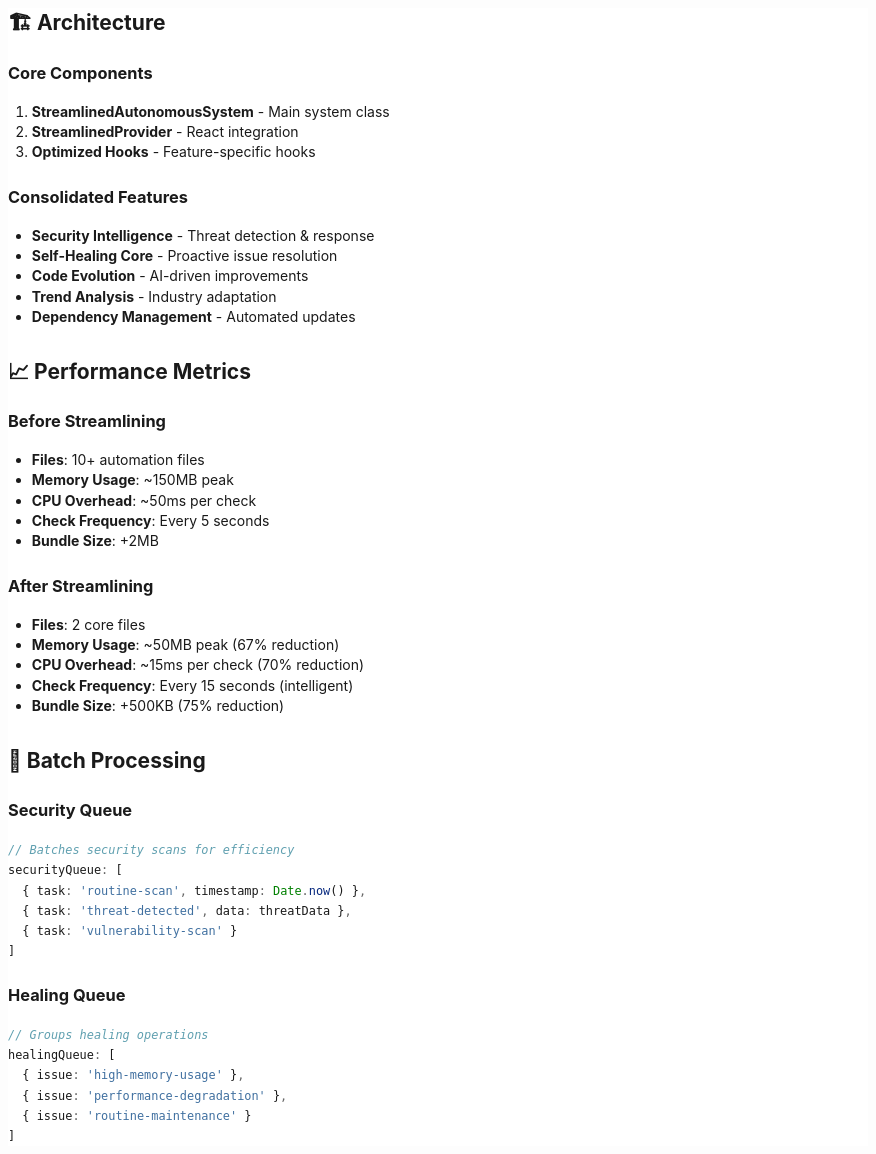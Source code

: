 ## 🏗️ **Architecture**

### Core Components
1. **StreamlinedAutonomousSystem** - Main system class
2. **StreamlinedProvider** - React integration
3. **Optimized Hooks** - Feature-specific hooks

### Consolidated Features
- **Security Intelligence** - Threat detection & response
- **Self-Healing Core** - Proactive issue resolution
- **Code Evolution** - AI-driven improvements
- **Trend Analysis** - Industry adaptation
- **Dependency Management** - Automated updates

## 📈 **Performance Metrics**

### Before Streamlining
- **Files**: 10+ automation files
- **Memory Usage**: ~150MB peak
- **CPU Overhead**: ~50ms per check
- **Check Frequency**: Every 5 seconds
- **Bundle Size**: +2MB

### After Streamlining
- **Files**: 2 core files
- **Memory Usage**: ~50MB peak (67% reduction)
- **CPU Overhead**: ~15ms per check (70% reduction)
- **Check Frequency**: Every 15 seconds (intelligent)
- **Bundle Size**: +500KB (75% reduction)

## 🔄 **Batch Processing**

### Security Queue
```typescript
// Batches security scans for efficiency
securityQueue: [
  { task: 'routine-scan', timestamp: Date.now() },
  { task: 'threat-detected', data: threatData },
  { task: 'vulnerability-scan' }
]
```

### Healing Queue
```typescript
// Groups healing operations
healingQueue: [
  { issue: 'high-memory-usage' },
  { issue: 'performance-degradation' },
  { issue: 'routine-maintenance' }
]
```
+--
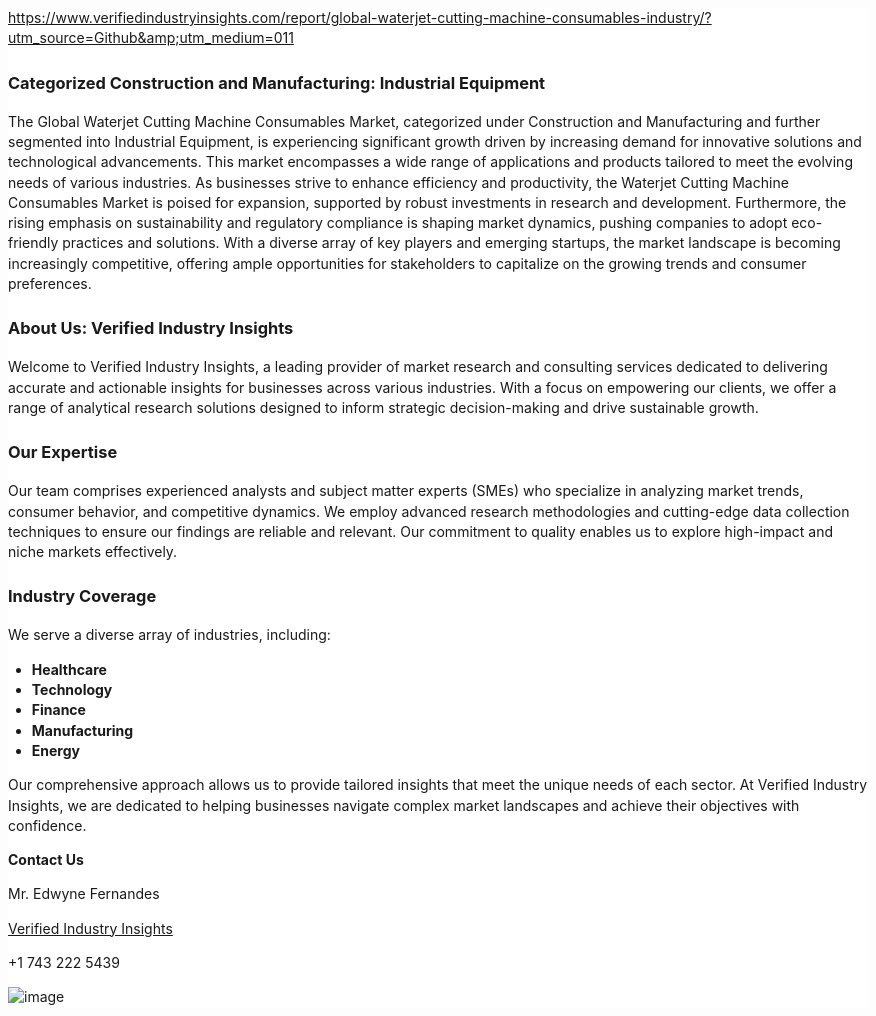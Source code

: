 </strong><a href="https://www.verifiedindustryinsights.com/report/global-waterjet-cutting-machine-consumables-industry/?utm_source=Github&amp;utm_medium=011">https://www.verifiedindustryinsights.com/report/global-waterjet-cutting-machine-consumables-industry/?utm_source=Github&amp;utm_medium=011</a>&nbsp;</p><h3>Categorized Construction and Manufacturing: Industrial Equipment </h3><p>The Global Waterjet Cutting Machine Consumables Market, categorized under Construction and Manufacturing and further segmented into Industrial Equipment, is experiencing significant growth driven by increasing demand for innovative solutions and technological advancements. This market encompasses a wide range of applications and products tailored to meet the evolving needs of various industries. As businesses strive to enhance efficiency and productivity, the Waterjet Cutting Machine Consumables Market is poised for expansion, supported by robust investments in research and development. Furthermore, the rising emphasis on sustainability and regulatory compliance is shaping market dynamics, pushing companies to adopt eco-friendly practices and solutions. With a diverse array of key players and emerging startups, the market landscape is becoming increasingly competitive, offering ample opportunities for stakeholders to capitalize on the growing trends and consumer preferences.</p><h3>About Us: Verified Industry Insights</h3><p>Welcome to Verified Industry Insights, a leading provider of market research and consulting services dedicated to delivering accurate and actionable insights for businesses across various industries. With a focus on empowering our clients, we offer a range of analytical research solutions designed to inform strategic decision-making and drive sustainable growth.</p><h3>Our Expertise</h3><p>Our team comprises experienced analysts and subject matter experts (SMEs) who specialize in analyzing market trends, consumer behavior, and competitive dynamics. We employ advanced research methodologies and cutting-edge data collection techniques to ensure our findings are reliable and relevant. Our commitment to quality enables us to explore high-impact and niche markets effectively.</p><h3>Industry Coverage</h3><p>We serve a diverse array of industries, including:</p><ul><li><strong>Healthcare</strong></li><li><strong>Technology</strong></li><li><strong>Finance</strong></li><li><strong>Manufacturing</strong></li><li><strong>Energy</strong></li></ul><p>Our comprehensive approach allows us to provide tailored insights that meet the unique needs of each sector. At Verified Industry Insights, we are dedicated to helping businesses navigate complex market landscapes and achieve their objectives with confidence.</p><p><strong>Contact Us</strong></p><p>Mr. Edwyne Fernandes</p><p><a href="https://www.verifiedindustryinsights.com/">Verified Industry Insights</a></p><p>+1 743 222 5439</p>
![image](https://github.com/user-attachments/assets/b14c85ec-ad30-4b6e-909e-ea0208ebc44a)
+--
▸ **PROBLEM REQUIREMENTS**
Count the lines in the entries that hold the word "task", and give nothing but the total.

▸ **WRITTEN RESPONSE**
3